9. Membaca dengan menggunakan mushaf. Hal ini dikatakan oleh as-Suyuthi,
“Membaca dengan menggunakan mushaf lebih baik dari pada membaca dari hafalan
sebab melihatnya merupakan suatu ibadah yang dituntut.” (al-Itqaan, Jld.I,
hal.304)
Hanya saja, Imam an-Nawawi dalam hal ini melihat dari aspek kekhusyu’an; bila
membaca dengan menggunakan mushaf dapat menambah kekhusyu’an si pembaca, maka
itu lebih baik. Demikian pula, bila bagi seseorang yang tingkat kekhusyu’an dan
tadabburnya sama dalam kondisi membaca dan menghafal; ia boleh memilih membaca
dari hafalan bila hal itu menambah kekhusyu’annya.
Di antara hal yang perlu diperhatikan di sini, hendaknya seorang pembaca,
khususnya bagi siapa saja yang ingin menghafal, untuk memilih satu jenis cetakan
saja sehingga hafalannya lebih kuat dan mantap.
Demikian pula, hendaknya ia menghormati mushaf dan tidak meletakkannya di tanah/lantai,
tidak pula dengan cara melempar kepada pemiliknya bila ingin memberinya. Tidak
boleh menyentuhnya kecuali ia seorang yang suci.

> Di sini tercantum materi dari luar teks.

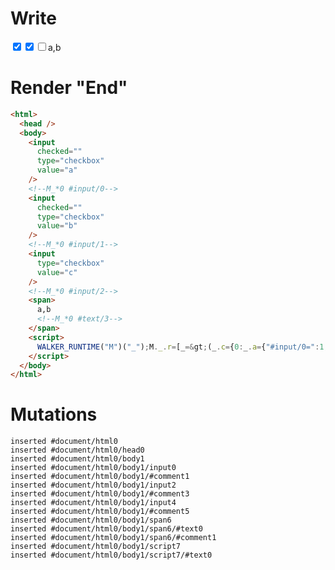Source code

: # Write
  <input value=a checked type=checkbox><!--M_*0 #input/0--><input value=b checked type=checkbox><!--M_*0 #input/1--><input value=c type=checkbox><!--M_*0 #input/2--><span>a,b<!--M_*0 #text/3--></span><script>WALKER_RUNTIME("M")("_");M._.r=[_=>(_.c={0:_.a={"#input/0=":1,"#input/0:":_.b=["a","b"],"#input/1=":1,"#input/1:":_.b,"#input/2=":1,"#input/2:":_.b}},_.a["#input/0;"]=_._["packages/translator-tags/src/__tests__/fixtures/controllable-checked-values/template.marko_0/checkedValueChange"](_.a),_.a["#input/1;"]=_._["packages/translator-tags/src/__tests__/fixtures/controllable-checked-values/template.marko_0/checkedValueChange_0"](_.a),_.a["#input/2;"]=_._["packages/translator-tags/src/__tests__/fixtures/controllable-checked-values/template.marko_0/checkedValueChange_0"](_.a),_.c),0,"packages/translator-tags/src/__tests__/fixtures/controllable-checked-values/template.marko_0",0];M._.w()</script>


# Render "End"
```html
<html>
  <head />
  <body>
    <input
      checked=""
      type="checkbox"
      value="a"
    />
    <!--M_*0 #input/0-->
    <input
      checked=""
      type="checkbox"
      value="b"
    />
    <!--M_*0 #input/1-->
    <input
      type="checkbox"
      value="c"
    />
    <!--M_*0 #input/2-->
    <span>
      a,b
      <!--M_*0 #text/3-->
    </span>
    <script>
      WALKER_RUNTIME("M")("_");M._.r=[_=&gt;(_.c={0:_.a={"#input/0=":1,"#input/0:":_.b=["a","b"],"#input/1=":1,"#input/1:":_.b,"#input/2=":1,"#input/2:":_.b}},_.a["#input/0;"]=_._["packages/translator-tags/src/__tests__/fixtures/controllable-checked-values/template.marko_0/checkedValueChange"](_.a),_.a["#input/1;"]=_._["packages/translator-tags/src/__tests__/fixtures/controllable-checked-values/template.marko_0/checkedValueChange_0"](_.a),_.a["#input/2;"]=_._["packages/translator-tags/src/__tests__/fixtures/controllable-checked-values/template.marko_0/checkedValueChange_0"](_.a),_.c),0,"packages/translator-tags/src/__tests__/fixtures/controllable-checked-values/template.marko_0",0];M._.w()
    </script>
  </body>
</html>
```

# Mutations
```
inserted #document/html0
inserted #document/html0/head0
inserted #document/html0/body1
inserted #document/html0/body1/input0
inserted #document/html0/body1/#comment1
inserted #document/html0/body1/input2
inserted #document/html0/body1/#comment3
inserted #document/html0/body1/input4
inserted #document/html0/body1/#comment5
inserted #document/html0/body1/span6
inserted #document/html0/body1/span6/#text0
inserted #document/html0/body1/span6/#comment1
inserted #document/html0/body1/script7
inserted #document/html0/body1/script7/#text0
```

10. Membaca di tempat yang layak (kondusif) seperti di masjid sebab ia merupakan
tempat paling afdhal di muka bumi, atau di satu tempat di rumah yang jauh dari
penghalang, kesibukan dan suara-suara yang dapat mengganggu untuk melakukan
tadabbur dan memahaminya. Karena itu, ia tidak seharusnya membacakan al-Qur’an
di komunitas yang tidak menghormati al-Qur’an.
(SUMBER: Silsilah Manaahij Dauraat al-‘Uluum asy-Syar’iyyah –fi’ah an-Naasyi’ah-
al-Hadits karya Dr Ibrahim bin Sulaiman al-Huwaimil, hal.21-25)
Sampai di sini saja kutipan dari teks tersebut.